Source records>
○ ○ ○ ○ ○ ○ ○
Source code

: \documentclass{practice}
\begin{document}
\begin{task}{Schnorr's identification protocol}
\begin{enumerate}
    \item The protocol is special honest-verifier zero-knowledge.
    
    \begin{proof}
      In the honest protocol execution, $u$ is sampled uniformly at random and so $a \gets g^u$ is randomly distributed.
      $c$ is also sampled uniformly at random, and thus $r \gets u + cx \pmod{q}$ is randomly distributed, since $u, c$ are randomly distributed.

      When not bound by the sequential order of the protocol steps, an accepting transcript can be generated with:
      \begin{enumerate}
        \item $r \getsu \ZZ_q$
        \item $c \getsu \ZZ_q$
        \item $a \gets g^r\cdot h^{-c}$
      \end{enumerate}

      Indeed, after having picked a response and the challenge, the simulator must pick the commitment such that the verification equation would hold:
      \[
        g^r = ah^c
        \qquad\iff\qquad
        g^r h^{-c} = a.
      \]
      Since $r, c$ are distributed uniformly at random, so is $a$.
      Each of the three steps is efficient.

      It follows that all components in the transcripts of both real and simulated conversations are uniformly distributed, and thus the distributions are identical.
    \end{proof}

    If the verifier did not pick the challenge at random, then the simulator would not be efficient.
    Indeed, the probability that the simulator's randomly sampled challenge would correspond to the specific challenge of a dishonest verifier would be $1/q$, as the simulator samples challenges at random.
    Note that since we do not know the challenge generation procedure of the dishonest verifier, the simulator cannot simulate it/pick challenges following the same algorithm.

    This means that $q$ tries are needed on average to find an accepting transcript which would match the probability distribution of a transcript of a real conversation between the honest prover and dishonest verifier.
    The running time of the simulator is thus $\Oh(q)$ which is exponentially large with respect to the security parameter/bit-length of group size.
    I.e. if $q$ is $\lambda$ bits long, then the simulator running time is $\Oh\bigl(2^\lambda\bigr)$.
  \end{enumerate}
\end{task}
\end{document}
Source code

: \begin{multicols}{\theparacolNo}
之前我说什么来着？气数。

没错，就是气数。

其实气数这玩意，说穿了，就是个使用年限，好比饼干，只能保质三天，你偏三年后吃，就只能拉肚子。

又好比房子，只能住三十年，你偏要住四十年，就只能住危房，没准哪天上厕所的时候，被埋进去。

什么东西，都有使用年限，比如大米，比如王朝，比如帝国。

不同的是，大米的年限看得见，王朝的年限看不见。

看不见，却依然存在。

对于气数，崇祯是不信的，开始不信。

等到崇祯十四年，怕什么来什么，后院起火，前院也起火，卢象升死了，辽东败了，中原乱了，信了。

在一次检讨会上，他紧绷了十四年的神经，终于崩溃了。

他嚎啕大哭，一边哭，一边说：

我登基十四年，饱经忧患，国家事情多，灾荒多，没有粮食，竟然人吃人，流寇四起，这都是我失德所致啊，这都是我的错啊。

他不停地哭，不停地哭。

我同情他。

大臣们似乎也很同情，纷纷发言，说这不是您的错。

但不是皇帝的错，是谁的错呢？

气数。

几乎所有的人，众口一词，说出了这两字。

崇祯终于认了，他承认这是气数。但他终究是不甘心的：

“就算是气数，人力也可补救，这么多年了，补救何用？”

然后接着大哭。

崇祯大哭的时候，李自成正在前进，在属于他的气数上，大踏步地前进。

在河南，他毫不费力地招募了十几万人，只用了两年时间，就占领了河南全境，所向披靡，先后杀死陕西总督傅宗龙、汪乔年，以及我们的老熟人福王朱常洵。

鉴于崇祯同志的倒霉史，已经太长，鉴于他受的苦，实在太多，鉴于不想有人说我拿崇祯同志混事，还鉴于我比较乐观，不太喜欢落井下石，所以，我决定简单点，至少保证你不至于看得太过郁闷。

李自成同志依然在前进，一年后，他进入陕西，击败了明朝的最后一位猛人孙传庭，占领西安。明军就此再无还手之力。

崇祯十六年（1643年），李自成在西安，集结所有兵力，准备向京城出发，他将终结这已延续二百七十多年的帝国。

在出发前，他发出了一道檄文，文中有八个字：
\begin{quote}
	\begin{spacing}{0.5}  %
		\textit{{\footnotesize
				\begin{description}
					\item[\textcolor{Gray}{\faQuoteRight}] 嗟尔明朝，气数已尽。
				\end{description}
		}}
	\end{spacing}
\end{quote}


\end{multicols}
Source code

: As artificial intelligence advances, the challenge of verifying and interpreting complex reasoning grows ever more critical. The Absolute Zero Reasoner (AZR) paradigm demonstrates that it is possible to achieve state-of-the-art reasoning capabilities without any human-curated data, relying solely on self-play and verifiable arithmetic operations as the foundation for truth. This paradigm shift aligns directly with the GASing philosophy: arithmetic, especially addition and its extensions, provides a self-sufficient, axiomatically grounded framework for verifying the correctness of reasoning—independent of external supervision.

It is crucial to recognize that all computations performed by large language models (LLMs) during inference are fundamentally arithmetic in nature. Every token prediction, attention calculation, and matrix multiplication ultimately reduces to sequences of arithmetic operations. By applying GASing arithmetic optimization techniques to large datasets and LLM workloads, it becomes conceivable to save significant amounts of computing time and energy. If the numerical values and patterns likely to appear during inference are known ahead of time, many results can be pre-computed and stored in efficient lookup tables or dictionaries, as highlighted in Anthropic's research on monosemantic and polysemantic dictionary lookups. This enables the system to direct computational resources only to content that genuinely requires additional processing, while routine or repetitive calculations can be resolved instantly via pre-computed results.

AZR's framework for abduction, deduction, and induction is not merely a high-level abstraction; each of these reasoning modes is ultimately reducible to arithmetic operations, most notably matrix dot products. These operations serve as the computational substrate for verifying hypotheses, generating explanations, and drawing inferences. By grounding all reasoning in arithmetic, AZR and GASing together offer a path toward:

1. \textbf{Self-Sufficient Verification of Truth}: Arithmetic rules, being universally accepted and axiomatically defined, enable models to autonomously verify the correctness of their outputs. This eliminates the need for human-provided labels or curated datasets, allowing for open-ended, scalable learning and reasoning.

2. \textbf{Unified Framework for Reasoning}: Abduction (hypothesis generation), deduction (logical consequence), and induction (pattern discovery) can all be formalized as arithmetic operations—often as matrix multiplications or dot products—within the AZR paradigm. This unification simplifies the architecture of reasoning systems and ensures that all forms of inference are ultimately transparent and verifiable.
○ ○ ○ ○ ○ ○ ○
AIM OF THE TASK> Find how many lines in the entries include the string "which", and state only the number.

EXERCISE OUTPUT> 2